Arguments Against Teacher Tenure
Policy makers and reformers who advocate against teacher tenure say that tenure makes it difficult, time-consuming, and expensive to remove bad teachers from schools. Many believe that teacher tenure has to end in order for students to receive quality education from their teachers.
Rex Sinquefield is just one of the many reformers who has spoken out locally against tenure. In a video posted on his website, Sinquefield says that, “We have to be able to get rid of teachers like that and reward the former type of teacher that can really help kids.”
Arguments against teacher are not entirely focused on the ability to fire teachers. Those who are against tenure also believe that tenure encourages complacency among tenured teachers, and that tenure focuses on the interest of the teacher, failing to advance the interests of students.
It is important to note that supporters of tenure often have exponentially less funding for press and media coverage with which to share their views. Opponents of tenure, on the other hand, are often the same well-funded reform groups that can afford to pay for their opinions to be heard.
A Contentious Debate
There is no question that the debate over teacher tenure is a contentious one.
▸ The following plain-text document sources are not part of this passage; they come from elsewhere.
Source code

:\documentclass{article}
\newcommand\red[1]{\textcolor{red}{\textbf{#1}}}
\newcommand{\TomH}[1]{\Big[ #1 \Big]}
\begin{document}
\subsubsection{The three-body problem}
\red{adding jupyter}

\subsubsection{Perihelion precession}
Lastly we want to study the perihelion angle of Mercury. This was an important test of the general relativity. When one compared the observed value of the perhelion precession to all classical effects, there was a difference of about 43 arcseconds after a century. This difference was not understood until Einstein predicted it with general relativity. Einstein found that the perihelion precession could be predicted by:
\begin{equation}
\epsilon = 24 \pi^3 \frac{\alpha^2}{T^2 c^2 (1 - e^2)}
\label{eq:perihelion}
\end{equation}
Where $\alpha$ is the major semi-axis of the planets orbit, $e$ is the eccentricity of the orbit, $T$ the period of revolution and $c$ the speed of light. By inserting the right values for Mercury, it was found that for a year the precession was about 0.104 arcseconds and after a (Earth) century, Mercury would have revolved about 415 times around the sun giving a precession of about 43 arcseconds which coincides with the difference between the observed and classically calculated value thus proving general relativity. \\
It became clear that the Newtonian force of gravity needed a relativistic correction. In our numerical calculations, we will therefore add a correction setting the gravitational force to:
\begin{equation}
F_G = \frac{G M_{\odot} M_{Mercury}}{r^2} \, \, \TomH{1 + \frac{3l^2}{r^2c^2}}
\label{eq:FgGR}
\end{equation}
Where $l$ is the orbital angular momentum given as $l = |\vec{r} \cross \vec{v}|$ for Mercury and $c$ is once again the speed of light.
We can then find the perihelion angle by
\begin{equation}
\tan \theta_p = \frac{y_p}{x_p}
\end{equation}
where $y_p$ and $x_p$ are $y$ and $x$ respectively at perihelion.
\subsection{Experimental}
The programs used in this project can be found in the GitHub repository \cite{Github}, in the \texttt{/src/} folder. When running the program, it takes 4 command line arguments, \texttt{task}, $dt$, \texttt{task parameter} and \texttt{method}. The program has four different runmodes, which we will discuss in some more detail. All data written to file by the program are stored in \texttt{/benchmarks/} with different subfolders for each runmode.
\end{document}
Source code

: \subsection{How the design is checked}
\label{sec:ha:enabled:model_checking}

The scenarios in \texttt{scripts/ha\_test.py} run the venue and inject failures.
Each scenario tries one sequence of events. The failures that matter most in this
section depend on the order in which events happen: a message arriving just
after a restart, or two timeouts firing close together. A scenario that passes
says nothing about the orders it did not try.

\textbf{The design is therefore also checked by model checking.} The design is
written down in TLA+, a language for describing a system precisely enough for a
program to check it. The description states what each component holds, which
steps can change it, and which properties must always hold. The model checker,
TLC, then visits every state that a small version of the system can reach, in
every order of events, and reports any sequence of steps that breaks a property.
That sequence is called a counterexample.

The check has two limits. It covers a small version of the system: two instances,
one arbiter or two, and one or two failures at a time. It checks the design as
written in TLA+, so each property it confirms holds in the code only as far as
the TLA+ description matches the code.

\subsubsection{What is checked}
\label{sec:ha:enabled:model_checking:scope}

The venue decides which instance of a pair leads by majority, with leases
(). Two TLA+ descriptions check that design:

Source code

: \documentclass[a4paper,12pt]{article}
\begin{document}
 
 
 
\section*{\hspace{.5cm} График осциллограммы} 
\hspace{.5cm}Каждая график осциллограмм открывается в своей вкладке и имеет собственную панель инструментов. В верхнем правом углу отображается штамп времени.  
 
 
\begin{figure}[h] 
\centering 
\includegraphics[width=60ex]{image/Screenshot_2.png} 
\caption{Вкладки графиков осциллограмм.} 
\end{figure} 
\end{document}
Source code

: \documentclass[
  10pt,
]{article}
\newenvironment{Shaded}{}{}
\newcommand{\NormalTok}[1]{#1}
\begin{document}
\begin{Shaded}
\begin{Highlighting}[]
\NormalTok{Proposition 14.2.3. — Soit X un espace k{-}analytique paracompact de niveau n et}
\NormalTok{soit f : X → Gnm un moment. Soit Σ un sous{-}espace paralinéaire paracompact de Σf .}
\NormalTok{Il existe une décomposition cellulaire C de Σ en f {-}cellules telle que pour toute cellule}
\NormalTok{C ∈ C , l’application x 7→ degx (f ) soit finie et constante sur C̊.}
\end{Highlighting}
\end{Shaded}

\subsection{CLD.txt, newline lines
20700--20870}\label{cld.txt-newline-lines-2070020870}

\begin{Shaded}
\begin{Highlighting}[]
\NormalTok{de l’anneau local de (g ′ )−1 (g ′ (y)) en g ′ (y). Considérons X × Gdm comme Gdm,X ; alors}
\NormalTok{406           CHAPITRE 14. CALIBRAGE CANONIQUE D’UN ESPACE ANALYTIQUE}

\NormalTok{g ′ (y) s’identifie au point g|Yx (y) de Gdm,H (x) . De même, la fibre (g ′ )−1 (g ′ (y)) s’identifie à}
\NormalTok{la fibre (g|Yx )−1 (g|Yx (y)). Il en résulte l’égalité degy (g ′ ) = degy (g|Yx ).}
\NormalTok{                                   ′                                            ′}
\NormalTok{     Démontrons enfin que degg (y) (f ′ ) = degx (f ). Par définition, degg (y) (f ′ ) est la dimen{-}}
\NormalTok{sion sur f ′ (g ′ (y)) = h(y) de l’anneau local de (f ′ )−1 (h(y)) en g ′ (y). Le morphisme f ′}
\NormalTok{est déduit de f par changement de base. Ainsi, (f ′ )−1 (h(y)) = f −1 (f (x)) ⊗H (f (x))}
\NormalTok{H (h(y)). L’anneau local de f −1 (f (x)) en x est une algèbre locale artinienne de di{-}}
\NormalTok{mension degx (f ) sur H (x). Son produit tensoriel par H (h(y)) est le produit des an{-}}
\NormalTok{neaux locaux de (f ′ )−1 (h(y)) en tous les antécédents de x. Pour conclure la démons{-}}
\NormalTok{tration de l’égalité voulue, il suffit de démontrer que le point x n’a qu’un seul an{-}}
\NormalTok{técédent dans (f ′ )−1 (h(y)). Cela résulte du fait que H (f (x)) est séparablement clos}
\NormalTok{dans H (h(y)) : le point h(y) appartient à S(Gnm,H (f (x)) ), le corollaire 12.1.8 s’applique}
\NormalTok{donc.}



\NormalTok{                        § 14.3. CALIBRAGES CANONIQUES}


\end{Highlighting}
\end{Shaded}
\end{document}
Teachers, administrators, and educational organizations believe that teacher tenure is in the best interest of students and that it treats teachers like professionals.
Reformers and wealthy investors—who have the loudest proverbial and literal microphone with which to communicate to the public—argue against teacher tenure. Those opponents say that teachers don’t need to protect their jobs; that test scores will show who the effective teachers are, and that “we have to be able to get ride of teachers” whose students don’t score highly enough.
Teacher Tenure and Missouri Amendment 3
Teacher tenure will be on Missouri’s general election ballot in November. If you’re not sure how to vote, understanding what tenure really means for Missouri teachers is a helpful starting point.
What is Teach Great is another helpful post on this site, providing information on the organization that petitioned to get Amendment 3 onto the November 4th ballot. Finally, this post explains what Amendment 3 means for your child’s education.
Missouri Parent believes that Missouri’s students deserve strong local schools and a great public education system, and we will continue to share information with you that will help you learn more about policies and funding that affect local schools. Visit the Missouri Parent Blog often, like us on Facebook, or follow us on Twitter to stay up to date on policy that affects your child’s education in Missouri.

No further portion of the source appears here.